[Data — start]

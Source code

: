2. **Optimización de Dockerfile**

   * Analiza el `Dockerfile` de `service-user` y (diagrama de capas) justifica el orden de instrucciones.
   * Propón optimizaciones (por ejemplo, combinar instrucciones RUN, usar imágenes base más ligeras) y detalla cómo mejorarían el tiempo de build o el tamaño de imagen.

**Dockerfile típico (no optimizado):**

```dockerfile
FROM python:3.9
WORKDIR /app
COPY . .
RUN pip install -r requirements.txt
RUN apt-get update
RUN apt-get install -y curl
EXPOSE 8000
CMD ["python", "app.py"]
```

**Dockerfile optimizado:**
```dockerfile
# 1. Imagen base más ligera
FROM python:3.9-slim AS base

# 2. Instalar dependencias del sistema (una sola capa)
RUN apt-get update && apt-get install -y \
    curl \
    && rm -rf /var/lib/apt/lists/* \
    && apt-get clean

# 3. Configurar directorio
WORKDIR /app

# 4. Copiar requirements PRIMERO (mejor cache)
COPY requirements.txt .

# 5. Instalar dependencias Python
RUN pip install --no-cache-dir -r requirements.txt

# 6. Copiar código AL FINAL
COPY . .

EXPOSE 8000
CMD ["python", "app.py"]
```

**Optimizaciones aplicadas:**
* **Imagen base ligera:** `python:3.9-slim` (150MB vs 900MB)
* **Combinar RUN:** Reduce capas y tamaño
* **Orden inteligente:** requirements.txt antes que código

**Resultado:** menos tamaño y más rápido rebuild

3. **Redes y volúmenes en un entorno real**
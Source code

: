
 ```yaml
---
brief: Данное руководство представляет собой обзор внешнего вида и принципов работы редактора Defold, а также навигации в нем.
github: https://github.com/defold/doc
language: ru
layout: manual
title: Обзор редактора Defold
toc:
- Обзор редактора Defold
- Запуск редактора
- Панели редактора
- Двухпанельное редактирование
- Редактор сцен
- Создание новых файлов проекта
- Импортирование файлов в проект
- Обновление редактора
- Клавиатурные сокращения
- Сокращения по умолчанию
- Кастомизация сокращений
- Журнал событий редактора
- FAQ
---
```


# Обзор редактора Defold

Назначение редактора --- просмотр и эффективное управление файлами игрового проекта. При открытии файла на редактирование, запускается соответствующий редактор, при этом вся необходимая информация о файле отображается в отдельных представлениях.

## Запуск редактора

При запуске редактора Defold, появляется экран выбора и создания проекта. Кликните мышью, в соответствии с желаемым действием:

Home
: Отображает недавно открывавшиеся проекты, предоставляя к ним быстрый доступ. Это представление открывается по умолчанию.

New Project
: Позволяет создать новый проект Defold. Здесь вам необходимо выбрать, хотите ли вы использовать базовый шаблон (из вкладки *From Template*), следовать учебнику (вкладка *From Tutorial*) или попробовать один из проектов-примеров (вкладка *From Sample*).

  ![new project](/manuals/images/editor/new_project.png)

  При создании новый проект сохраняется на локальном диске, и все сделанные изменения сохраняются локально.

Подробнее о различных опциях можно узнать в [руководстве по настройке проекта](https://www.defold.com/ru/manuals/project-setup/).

[Data — finish]

--- Task instructions ---
All lines containing "update" in the material above should appear in your reply, copied exactly.

--- Written response ---
RUN apt-get update
RUN apt-get update && apt-get install -y \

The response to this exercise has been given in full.